Hello,

On Mon, Dec 17, 2012 at 2:05 PM, Andreas Rottmann <a.rottm...@gmx.at> wrote:

> I think this is my assumption that you seem to disagree on: by using the
> binding of `read' from `(rnrs io simple)', instead of the one provided
> by Guile's core, the writer of the code using that binding has declared
> that he wishes `read' to adhere to R6RS.


I actually disagree with this assumption too, but let me explain why. I
think there are some situations where it is right and some where it is
wrong.

A program will want strict R6RS semantics (as Rotty says) if it is, for
instance, reading from a data file in a strictly-defined format. In that
case, it might have written its parser assuming an R6RS-compliant `read'
function, and it could fail if it gets an extended `read'.

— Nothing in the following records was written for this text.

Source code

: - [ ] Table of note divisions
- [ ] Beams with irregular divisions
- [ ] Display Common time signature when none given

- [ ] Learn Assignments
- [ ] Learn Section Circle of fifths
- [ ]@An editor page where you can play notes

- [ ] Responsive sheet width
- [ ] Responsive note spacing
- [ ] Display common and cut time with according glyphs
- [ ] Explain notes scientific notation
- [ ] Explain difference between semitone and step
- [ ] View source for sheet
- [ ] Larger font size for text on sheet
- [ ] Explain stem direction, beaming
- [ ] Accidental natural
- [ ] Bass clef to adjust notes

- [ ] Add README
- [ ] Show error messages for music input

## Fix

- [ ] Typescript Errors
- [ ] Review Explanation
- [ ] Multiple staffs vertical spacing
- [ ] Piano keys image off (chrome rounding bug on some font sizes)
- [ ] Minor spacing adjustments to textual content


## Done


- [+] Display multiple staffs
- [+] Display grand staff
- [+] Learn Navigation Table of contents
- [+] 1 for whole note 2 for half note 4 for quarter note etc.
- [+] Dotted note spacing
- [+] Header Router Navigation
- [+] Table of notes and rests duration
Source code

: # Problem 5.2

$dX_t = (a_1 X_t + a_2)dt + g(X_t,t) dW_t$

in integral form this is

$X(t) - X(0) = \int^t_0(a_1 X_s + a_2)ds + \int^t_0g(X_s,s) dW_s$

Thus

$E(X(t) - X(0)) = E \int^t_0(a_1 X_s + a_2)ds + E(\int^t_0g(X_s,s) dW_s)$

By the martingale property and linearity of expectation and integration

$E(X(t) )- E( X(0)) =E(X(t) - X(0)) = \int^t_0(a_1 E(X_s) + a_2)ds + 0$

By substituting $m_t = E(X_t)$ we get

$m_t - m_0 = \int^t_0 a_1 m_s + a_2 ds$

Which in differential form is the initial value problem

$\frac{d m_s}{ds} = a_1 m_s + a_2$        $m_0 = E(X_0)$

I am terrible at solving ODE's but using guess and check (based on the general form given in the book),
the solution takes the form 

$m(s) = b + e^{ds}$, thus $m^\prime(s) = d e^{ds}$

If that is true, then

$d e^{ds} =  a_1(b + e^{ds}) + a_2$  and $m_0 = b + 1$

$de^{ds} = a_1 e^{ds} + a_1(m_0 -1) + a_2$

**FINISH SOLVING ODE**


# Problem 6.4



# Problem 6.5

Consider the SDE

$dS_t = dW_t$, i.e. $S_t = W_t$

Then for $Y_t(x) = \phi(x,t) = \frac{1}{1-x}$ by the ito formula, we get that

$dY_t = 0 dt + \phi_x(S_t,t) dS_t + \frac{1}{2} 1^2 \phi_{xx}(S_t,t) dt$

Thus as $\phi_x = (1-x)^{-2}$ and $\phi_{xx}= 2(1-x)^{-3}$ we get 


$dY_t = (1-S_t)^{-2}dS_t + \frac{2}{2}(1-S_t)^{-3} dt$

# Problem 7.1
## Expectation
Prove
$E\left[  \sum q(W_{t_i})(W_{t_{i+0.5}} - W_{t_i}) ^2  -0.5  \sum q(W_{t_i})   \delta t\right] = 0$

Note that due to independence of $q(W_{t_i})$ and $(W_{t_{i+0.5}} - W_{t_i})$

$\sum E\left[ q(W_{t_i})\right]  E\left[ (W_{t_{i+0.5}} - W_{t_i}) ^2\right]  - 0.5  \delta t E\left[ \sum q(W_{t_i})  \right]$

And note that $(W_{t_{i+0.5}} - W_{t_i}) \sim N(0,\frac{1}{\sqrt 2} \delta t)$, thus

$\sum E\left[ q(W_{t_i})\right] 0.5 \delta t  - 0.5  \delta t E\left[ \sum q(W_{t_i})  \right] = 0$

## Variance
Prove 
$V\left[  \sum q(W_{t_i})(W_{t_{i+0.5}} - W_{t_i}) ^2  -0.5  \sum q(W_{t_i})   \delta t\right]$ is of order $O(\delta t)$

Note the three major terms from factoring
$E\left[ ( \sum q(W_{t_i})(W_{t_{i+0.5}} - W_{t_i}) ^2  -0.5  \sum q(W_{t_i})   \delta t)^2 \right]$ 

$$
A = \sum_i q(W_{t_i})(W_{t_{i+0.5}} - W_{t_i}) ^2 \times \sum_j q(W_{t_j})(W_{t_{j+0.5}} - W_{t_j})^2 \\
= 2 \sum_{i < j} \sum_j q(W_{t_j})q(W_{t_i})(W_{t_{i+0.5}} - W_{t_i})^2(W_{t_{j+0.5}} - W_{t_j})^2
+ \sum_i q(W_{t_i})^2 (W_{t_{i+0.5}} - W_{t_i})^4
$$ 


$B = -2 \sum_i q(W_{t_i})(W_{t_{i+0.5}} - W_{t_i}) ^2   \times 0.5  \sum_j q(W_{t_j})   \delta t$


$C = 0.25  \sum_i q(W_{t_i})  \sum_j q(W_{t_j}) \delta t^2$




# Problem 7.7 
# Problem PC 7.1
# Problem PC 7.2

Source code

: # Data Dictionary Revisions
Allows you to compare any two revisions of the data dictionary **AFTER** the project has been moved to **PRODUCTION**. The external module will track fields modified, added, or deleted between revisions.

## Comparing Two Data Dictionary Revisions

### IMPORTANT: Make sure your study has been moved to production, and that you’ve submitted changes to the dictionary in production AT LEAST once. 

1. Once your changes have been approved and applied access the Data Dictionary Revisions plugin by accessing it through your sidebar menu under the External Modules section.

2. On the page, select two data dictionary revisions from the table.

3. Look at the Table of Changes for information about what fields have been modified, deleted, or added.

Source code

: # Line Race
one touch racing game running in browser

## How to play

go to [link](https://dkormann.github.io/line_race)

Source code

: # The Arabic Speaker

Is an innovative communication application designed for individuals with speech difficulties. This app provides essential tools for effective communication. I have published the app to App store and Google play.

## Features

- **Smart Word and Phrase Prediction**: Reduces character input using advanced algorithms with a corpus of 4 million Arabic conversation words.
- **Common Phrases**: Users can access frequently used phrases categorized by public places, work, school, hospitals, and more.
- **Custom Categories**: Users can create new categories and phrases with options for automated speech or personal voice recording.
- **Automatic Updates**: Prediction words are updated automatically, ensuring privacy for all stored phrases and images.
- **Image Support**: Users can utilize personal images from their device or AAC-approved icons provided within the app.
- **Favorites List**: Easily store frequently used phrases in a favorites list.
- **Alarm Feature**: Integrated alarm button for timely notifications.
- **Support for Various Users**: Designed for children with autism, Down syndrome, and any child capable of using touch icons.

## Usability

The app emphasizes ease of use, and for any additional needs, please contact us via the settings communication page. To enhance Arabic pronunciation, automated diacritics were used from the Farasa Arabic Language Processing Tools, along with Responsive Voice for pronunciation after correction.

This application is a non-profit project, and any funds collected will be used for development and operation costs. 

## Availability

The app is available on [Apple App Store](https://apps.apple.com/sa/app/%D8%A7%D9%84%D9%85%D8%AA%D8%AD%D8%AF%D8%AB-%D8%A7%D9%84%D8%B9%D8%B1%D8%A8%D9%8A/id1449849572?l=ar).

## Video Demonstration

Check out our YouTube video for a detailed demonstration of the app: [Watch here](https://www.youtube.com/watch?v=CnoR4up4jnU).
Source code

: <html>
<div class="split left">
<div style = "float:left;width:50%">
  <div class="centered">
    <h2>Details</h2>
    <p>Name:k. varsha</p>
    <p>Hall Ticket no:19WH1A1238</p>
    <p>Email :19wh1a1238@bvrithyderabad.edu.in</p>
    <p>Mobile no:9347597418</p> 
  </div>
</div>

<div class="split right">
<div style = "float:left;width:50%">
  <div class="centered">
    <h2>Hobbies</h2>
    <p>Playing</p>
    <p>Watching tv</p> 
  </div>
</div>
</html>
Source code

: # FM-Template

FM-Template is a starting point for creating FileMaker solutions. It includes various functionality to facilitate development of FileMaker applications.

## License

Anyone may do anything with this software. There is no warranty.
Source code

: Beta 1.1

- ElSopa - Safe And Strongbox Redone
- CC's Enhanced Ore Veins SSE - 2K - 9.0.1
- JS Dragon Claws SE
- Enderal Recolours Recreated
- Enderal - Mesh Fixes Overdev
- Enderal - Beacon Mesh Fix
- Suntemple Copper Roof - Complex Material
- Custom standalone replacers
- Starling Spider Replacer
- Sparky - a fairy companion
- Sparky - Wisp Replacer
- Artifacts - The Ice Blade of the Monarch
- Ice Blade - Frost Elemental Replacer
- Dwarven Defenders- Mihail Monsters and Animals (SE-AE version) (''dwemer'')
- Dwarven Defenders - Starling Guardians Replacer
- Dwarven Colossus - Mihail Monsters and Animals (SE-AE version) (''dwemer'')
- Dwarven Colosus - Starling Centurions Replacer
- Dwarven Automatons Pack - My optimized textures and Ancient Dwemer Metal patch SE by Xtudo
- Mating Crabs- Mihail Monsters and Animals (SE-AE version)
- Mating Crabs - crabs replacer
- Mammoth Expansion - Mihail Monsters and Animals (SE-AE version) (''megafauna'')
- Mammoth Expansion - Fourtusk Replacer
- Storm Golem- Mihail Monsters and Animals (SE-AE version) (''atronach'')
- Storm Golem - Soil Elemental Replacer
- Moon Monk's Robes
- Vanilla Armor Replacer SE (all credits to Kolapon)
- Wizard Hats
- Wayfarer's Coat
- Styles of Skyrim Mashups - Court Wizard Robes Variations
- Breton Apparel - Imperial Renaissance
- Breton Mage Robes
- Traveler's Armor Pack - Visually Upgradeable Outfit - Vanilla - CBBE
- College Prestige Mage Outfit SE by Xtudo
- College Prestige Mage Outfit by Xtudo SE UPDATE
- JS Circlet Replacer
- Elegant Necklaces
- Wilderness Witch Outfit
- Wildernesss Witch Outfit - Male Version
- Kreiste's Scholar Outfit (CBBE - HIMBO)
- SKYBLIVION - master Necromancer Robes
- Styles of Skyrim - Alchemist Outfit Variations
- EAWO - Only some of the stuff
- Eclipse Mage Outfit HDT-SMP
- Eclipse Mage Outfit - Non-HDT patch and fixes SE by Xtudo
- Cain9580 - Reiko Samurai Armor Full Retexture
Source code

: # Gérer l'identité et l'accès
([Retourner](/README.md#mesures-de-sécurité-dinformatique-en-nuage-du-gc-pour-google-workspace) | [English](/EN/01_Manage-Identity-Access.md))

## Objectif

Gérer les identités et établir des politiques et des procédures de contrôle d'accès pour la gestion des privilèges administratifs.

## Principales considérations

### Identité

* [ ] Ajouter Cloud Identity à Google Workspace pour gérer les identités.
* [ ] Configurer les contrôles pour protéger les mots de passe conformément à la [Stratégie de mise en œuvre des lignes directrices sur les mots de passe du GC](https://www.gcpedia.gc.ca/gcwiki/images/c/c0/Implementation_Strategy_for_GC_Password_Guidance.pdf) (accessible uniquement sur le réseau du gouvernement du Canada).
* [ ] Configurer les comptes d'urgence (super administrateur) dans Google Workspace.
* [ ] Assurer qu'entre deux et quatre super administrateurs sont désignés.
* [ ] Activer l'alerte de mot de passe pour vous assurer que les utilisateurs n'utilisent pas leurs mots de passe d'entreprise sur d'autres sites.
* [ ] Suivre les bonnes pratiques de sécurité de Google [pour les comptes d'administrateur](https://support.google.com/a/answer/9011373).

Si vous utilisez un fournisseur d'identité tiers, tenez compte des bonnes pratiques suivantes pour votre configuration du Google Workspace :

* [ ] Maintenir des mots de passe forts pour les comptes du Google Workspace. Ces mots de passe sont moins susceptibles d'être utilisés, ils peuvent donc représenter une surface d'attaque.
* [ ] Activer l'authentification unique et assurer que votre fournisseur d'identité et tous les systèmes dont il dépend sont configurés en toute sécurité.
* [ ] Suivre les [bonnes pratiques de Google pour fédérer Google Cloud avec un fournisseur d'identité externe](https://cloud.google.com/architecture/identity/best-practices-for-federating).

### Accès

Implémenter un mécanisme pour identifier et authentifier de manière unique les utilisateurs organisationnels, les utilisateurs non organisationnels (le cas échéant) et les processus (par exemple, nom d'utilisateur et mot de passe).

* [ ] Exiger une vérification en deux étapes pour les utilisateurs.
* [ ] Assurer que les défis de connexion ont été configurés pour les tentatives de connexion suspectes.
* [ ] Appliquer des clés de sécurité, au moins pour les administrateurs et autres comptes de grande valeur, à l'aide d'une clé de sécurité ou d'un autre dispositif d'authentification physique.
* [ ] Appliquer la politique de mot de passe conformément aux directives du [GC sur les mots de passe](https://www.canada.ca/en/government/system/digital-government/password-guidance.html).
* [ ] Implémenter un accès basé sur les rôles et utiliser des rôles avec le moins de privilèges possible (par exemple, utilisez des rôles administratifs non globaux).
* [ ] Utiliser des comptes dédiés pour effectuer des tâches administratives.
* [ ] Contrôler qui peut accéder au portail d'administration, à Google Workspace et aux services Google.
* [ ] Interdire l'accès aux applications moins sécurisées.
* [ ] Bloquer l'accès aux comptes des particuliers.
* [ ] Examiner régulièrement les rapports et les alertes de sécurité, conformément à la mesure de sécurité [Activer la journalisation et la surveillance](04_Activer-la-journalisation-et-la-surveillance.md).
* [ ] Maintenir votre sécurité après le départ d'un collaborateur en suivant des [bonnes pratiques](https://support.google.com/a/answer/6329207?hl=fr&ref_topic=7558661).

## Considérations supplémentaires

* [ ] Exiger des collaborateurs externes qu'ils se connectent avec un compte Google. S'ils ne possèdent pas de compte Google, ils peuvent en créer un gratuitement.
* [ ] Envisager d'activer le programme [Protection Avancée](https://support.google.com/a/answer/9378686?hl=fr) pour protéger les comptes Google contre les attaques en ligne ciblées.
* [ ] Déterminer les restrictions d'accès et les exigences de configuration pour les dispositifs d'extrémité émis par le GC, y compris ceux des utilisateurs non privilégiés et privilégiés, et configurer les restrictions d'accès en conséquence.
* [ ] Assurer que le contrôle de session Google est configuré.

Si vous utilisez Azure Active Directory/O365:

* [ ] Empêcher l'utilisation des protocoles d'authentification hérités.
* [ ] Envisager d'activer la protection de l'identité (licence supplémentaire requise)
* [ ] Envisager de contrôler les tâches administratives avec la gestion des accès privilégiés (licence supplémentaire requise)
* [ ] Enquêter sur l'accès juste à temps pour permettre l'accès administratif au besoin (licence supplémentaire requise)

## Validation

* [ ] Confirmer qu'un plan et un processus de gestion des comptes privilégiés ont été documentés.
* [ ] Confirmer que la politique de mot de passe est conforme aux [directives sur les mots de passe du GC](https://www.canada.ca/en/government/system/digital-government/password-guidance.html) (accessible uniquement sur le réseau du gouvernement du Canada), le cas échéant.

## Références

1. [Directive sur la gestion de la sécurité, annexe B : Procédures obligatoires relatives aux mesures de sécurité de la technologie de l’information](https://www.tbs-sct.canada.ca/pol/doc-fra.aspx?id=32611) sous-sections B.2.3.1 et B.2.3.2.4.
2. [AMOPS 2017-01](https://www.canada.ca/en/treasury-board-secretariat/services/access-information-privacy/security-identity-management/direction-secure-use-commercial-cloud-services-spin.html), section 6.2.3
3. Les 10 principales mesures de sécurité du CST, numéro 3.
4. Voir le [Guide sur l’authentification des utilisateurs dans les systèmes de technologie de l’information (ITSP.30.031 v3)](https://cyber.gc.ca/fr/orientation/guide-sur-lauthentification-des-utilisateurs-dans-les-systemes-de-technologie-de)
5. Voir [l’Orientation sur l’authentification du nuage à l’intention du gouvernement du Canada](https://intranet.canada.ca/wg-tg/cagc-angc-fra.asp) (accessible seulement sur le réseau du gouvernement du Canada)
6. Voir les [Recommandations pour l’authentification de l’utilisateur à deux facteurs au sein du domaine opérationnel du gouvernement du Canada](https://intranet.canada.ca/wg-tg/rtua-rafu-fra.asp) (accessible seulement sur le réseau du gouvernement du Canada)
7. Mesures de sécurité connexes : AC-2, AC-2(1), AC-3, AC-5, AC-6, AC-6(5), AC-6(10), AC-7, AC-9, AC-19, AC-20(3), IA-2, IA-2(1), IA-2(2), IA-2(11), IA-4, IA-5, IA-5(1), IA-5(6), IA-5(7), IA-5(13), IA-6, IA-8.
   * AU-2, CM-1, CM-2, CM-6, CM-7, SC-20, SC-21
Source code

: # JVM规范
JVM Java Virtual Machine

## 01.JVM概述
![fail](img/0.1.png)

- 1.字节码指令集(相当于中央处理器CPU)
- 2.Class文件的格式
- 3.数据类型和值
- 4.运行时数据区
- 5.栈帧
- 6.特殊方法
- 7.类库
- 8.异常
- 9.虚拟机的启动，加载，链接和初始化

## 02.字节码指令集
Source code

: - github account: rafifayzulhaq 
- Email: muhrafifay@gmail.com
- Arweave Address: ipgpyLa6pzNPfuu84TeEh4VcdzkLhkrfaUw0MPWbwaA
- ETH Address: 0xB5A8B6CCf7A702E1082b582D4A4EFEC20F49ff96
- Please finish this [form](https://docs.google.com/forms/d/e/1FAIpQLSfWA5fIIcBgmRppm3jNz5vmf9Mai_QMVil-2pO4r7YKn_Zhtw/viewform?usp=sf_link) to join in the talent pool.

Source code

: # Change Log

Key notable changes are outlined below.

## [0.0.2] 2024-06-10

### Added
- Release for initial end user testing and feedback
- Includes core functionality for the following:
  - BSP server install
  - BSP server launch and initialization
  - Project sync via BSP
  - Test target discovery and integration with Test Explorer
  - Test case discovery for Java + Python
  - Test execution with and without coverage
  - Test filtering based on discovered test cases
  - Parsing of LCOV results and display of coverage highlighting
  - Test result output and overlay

However, the R6RS reader would be wrong for a program that wants to, say,
read a file of Scheme code as S-expressions and manipulate it. The program
would have to be written using R6RS libraries to be portable, but the right
thing for it to do in any particular Scheme implementation is to read
exactly the same syntax as that implementation. (This is a bit of a
contrived example, but I hope you can see my point that some programs don't
want strict R6RS semantics as much as they want to integrate with whatever
extensions their host implementation has made to `read', and that what they
really want is a portable way to access the built-in `read'.)

If you believe both of these examples, then programs need to be able to
choose their own meaning. Perhaps the solution is a procedure like
`strict-r6rs-read-options' for programs that want that, or alternatively
`native-read-options' for programs that don't.